SOURCE MATERIAL:
•••••

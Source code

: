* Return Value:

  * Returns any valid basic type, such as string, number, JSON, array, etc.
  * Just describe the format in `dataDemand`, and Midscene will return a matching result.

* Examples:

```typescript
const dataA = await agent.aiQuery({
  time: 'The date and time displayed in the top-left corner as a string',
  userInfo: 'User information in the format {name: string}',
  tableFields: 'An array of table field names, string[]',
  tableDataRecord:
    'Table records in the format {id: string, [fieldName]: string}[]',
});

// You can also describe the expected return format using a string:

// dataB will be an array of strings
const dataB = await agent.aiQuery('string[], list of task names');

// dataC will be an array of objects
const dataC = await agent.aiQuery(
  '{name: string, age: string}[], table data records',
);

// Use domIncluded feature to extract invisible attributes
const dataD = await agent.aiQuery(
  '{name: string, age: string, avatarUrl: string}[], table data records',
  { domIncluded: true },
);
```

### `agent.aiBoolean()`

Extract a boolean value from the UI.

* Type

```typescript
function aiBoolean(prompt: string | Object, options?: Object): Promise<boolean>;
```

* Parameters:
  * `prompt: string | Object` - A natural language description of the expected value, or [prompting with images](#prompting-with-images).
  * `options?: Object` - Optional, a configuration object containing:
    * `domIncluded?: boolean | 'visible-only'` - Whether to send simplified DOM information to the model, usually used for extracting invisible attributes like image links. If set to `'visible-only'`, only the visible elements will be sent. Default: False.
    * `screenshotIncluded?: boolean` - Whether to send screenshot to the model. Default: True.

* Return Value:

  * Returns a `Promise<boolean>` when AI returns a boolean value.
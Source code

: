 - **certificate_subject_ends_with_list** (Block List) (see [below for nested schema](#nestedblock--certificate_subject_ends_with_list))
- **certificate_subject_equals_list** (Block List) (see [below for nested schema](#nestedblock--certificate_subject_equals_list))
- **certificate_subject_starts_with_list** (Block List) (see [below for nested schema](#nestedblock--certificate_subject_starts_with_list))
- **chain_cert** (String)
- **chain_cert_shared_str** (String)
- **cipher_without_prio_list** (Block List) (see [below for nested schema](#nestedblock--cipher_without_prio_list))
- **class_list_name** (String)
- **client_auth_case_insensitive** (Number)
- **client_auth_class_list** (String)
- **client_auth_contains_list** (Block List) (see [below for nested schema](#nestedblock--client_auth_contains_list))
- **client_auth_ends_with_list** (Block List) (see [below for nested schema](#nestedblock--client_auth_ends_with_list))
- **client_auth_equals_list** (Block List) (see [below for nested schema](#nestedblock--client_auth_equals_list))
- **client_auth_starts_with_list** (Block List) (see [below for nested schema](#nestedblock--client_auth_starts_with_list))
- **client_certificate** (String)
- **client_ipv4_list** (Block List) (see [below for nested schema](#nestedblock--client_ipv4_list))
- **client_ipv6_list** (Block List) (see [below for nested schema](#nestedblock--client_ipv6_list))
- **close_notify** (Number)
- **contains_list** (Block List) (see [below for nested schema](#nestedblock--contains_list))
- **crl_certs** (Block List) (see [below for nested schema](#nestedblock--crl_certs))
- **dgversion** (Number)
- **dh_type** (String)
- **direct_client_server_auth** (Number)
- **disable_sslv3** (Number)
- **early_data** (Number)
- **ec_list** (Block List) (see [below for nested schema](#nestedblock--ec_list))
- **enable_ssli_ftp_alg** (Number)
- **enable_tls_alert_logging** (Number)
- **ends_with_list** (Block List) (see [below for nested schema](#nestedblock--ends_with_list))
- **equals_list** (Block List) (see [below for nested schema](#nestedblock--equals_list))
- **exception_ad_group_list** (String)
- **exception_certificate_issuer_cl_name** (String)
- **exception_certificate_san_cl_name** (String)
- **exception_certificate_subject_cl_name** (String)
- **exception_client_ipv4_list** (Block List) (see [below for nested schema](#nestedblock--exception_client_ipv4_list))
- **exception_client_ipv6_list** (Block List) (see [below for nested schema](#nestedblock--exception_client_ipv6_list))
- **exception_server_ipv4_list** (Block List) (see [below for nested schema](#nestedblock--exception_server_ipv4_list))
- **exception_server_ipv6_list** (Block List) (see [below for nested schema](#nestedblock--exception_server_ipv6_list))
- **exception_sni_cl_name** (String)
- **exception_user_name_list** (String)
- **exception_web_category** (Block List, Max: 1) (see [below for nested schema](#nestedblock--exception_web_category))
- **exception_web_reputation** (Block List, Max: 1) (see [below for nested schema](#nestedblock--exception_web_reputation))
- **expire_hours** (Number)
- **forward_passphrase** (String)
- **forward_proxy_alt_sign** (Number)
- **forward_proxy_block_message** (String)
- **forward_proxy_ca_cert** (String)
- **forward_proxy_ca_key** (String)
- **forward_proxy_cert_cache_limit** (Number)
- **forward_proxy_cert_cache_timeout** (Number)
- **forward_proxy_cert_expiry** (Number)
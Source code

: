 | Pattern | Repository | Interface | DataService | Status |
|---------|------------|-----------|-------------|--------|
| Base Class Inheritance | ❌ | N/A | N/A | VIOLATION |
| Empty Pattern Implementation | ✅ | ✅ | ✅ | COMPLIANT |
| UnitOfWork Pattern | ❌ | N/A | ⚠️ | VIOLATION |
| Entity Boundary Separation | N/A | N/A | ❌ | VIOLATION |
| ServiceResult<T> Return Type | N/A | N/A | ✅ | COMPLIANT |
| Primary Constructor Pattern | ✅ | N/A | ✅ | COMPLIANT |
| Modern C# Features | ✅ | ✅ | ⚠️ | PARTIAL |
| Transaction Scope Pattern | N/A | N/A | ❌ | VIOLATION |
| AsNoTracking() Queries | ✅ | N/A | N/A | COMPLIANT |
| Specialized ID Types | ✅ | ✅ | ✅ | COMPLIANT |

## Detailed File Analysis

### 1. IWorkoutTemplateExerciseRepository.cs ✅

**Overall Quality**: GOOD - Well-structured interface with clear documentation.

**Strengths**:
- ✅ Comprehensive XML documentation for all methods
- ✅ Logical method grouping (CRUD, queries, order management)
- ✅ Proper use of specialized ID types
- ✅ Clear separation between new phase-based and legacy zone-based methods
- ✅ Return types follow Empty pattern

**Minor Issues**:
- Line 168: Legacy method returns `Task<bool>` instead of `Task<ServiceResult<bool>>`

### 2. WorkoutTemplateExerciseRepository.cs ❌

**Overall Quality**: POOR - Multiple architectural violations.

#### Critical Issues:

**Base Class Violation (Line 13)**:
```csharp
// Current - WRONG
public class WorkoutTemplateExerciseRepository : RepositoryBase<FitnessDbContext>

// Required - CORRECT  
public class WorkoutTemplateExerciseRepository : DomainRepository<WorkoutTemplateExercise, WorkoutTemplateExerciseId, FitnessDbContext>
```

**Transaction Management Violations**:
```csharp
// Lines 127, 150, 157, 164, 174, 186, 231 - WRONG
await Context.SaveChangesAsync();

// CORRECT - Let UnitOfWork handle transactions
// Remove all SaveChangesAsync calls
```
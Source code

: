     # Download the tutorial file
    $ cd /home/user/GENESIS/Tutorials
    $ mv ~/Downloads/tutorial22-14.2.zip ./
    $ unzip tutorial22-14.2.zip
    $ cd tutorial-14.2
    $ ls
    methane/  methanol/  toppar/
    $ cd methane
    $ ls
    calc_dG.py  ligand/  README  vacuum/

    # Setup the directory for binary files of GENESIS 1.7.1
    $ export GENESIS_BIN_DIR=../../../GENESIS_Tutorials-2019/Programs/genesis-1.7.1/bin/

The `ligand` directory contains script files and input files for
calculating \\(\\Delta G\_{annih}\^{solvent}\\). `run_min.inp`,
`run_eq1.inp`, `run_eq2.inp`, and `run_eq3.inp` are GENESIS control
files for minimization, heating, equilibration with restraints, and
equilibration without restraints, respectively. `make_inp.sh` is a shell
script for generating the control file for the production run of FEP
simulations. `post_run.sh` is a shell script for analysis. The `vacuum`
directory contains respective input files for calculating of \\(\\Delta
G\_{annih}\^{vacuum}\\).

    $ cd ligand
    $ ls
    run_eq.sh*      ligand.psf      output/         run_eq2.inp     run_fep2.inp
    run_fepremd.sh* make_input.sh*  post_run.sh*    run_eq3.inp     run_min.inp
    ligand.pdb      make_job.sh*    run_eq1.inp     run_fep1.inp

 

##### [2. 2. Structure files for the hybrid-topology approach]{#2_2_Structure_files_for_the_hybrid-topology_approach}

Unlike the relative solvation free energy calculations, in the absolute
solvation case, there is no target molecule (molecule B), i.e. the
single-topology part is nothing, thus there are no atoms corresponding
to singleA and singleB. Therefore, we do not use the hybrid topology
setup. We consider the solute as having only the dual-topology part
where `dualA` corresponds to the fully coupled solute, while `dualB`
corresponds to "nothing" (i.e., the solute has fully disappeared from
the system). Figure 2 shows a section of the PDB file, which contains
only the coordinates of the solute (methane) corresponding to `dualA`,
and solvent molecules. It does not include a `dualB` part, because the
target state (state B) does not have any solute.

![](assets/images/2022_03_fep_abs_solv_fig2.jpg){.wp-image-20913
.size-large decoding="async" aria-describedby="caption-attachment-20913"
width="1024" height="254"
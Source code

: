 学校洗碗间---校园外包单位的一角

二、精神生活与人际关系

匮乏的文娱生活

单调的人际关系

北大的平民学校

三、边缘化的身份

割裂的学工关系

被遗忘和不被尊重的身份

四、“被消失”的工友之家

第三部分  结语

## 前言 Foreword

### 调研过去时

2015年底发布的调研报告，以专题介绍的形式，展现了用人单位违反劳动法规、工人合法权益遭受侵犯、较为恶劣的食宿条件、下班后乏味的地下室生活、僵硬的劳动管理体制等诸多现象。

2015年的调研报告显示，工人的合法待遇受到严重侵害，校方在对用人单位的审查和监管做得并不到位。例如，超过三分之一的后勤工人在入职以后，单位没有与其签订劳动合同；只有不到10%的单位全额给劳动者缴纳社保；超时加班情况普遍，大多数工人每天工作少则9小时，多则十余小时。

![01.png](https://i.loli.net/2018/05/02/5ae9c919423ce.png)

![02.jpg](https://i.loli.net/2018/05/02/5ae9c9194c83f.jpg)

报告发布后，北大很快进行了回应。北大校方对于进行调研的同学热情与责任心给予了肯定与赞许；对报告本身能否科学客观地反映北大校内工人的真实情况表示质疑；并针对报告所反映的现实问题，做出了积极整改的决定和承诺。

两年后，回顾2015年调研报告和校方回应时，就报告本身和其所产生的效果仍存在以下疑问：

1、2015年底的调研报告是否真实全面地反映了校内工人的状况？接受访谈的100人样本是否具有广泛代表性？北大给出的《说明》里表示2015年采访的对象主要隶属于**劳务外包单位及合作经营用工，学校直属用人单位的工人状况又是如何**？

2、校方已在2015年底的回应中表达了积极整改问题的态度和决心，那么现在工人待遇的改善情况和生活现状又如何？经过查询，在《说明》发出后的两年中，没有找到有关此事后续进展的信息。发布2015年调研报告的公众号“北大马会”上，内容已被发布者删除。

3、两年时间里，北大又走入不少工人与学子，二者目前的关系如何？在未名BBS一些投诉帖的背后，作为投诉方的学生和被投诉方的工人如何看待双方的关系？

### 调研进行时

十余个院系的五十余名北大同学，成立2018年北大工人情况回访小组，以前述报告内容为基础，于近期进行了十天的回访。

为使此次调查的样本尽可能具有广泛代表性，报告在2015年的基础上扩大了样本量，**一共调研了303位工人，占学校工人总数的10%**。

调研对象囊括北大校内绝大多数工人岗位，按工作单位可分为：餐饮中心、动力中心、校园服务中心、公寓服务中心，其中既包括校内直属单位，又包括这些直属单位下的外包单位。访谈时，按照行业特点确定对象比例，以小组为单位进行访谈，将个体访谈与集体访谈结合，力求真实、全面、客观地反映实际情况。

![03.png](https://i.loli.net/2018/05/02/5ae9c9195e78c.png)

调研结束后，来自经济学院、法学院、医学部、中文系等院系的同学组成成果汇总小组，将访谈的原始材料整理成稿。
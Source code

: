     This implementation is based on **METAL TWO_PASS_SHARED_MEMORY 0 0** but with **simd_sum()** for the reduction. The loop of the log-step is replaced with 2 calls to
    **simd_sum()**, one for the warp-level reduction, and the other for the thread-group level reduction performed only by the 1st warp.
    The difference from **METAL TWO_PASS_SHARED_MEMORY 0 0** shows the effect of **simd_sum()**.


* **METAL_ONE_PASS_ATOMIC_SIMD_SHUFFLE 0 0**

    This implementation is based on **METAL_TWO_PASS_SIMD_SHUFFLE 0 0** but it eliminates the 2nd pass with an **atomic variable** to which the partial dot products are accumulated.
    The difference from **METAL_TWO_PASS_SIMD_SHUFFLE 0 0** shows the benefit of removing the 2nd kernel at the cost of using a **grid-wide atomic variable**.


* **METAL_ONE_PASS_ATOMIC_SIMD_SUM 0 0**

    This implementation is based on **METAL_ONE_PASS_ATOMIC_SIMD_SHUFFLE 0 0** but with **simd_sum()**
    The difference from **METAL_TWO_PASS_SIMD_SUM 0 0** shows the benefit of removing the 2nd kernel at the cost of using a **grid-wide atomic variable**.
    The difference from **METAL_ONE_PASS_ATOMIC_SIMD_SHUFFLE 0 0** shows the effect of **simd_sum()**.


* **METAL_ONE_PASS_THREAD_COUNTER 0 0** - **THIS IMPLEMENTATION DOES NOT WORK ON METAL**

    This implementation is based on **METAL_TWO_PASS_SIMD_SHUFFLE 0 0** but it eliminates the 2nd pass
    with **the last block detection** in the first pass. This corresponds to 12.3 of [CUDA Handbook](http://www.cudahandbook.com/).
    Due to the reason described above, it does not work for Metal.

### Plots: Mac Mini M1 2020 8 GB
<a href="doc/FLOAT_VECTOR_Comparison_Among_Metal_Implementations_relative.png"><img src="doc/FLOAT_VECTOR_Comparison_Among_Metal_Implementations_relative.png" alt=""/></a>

•••••

WORK ITEM: When a line in the records above contains the word "aiQuery", copy it.

WORKED SOLUTION:
const dataA = await agent.aiQuery({
const dataB = await agent.aiQuery('string[], list of task names');
const dataC = await agent.aiQuery(
const dataD = await agent.aiQuery(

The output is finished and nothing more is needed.